#### [Exercise prompt]
Give back all of the data exactly as it appears here.

----- Dataset extract

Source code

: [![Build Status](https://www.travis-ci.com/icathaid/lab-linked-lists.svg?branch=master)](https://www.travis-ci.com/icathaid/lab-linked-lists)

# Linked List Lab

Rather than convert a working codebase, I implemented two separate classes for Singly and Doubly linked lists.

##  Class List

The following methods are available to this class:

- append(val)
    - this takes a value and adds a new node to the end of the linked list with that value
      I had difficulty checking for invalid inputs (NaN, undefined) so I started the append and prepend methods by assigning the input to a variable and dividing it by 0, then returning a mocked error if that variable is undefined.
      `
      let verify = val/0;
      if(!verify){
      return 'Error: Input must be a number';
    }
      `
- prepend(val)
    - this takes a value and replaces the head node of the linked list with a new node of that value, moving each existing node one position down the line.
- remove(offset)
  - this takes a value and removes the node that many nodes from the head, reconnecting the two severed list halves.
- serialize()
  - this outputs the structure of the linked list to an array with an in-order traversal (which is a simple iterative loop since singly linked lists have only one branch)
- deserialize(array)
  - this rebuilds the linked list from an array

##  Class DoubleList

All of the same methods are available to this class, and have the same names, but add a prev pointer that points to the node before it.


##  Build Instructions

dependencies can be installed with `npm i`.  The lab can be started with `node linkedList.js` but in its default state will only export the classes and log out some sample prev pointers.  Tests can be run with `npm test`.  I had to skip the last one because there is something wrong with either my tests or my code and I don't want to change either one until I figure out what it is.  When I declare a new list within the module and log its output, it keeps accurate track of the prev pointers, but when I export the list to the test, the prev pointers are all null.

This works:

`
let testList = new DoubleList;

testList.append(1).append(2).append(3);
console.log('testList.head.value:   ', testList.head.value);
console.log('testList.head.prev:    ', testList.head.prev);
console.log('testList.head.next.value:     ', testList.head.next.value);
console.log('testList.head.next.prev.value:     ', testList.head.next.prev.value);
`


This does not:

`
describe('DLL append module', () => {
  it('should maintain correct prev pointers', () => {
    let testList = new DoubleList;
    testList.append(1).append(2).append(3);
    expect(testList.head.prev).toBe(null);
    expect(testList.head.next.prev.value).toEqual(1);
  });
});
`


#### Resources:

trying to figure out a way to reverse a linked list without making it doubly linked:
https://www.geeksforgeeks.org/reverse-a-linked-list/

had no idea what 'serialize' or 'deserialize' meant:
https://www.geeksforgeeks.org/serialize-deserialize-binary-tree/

----------

#### [Answer section]
Source code

: [![Build Status](https://www.travis-ci.com/icathaid/lab-linked-lists.svg?branch=master)](https://www.travis-ci.com/icathaid/lab-linked-lists)

# Linked List Lab

Rather than convert a working codebase, I implemented two separate classes for Singly and Doubly linked lists.

##  Class List

The following methods are available to this class:

- append(val)
    - this takes a value and adds a new node to the end of the linked list with that value
      I had difficulty checking for invalid inputs (NaN, undefined) so I started the append and prepend methods by assigning the input to a variable and dividing it by 0, then returning a mocked error if that variable is undefined.
      `
      let verify = val/0;
      if(!verify){
      return 'Error: Input must be a number';
    }
      `
- prepend(val)
    - this takes a value and replaces the head node of the linked list with a new node of that value, moving each existing node one position down the line.
- remove(offset)
  - this takes a value and removes the node that many nodes from the head, reconnecting the two severed list halves.
- serialize()
  - this outputs the structure of the linked list to an array with an in-order traversal (which is a simple iterative loop since singly linked lists have only one branch)
- deserialize(array)
  - this rebuilds the linked list from an array

##  Class DoubleList

All of the same methods are available to this class, and have the same names, but add a prev pointer that points to the node before it.


##  Build Instructions

dependencies can be installed with `npm i`.  The lab can be started with `node linkedList.js` but in its default state will only export the classes and log out some sample prev pointers.  Tests can be run with `npm test`.  I had to skip the last one because there is something wrong with either my tests or my code and I don't want to change either one until I figure out what it is.  When I declare a new list within the module and log its output, it keeps accurate track of the prev pointers, but when I export the list to the test, the prev pointers are all null.

This works:

`
let testList = new DoubleList;

testList.append(1).append(2).append(3);
console.log('testList.head.value:   ', testList.head.value);
console.log('testList.head.prev:    ', testList.head.prev);
console.log('testList.head.next.value:     ', testList.head.next.value);
console.log('testList.head.next.prev.value:     ', testList.head.next.prev.value);
`


This does not:

`
describe('DLL append module', () => {
  it('should maintain correct prev pointers', () => {
    let testList = new DoubleList;
    testList.append(1).append(2).append(3);
    expect(testList.head.prev).toBe(null);
    expect(testList.head.next.prev.value).toEqual(1);
  });
});
`


#### Resources:

trying to figure out a way to reverse a linked list without making it doubly linked:
https://www.geeksforgeeks.org/reverse-a-linked-list/

had no idea what 'serialize' or 'deserialize' meant:
https://www.geeksforgeeks.org/serialize-deserialize-binary-tree/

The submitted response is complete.